Specifically, the PRP is concerned that area requirements
for ponds may be overestimated because of modeling results,
that the same mechanism for wind blowing of material could
occur for other treatment/disposal alternatives, and that
the construction requirements which may be necessary would
not be needed since the ponds could be constructed in the
tailings area.
Response
EPA believes that the discussion in the OUFS is correct.
Issues regarding groundwater modeling are discussed
elsewhere in the responsiveness summary as is a discussion
of the potential for wind-blown migration of inorganic
material. The statement regarding the pond construction is
correct since more rigid requirements may be required if all
the necessary ponds cannot be constructed in the tailings
disposal area. Additional issues were also included in the
evaluation of process options that also factored into the
selection of the representative process option. These
issues were not acknowledged by the PRP.
Two additional points should be noted. First, the purpose
of the OUFS process option screening is to select a process
option that is representative of the technology. Process
options not considered representative would be reconsidered
during design of the selected remedial alternative. Because
spray evaporation was not the selected process option does
not mean it would not be reconsidered during remedial design
for physical/chemical treatment.

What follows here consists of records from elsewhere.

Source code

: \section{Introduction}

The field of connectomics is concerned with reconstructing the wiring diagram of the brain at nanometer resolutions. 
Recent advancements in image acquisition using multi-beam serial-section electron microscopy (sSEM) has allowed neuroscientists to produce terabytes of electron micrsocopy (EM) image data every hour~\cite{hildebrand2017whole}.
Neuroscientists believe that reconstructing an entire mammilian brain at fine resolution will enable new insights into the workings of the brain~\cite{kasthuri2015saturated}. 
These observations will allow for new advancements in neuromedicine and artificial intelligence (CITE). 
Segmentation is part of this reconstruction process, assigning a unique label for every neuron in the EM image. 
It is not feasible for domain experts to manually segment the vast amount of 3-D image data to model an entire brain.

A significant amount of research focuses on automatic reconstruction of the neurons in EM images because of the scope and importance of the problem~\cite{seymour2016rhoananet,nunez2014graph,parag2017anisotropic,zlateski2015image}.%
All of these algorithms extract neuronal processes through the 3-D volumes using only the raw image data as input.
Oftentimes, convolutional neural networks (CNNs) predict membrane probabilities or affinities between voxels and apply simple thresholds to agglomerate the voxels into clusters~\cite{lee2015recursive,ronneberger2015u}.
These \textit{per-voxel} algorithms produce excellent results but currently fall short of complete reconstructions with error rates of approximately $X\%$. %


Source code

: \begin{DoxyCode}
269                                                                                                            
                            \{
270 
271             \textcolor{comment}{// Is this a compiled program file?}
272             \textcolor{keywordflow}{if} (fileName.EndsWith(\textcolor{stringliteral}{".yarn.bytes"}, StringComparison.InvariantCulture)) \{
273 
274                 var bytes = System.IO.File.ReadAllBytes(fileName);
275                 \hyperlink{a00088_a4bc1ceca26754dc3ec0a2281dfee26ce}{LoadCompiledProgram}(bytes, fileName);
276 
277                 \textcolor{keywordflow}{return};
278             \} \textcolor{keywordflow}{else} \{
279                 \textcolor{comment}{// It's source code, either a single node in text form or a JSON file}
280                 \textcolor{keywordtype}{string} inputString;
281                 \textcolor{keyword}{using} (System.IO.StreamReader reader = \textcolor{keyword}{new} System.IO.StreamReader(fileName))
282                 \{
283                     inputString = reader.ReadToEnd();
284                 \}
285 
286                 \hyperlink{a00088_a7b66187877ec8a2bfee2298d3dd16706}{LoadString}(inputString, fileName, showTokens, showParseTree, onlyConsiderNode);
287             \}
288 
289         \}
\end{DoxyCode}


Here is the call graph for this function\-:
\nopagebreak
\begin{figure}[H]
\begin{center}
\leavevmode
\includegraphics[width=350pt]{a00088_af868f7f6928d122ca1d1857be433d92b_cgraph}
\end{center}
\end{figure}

Secondly, despite the
results of screening, a detailed analysis of the
spray/evaporation process option for physical/chemical
treatment is included in the OUFS. This analysis is
included since the PRP is presently operating such a system.
Comment 6-1
The PRP suggested that the OUFS does not include a logical
assessment of all implementable and feasible alternatives in
the OUFS. Specifically, the PRP believes that evaporation
ponds are not considered seriously in the OUFS.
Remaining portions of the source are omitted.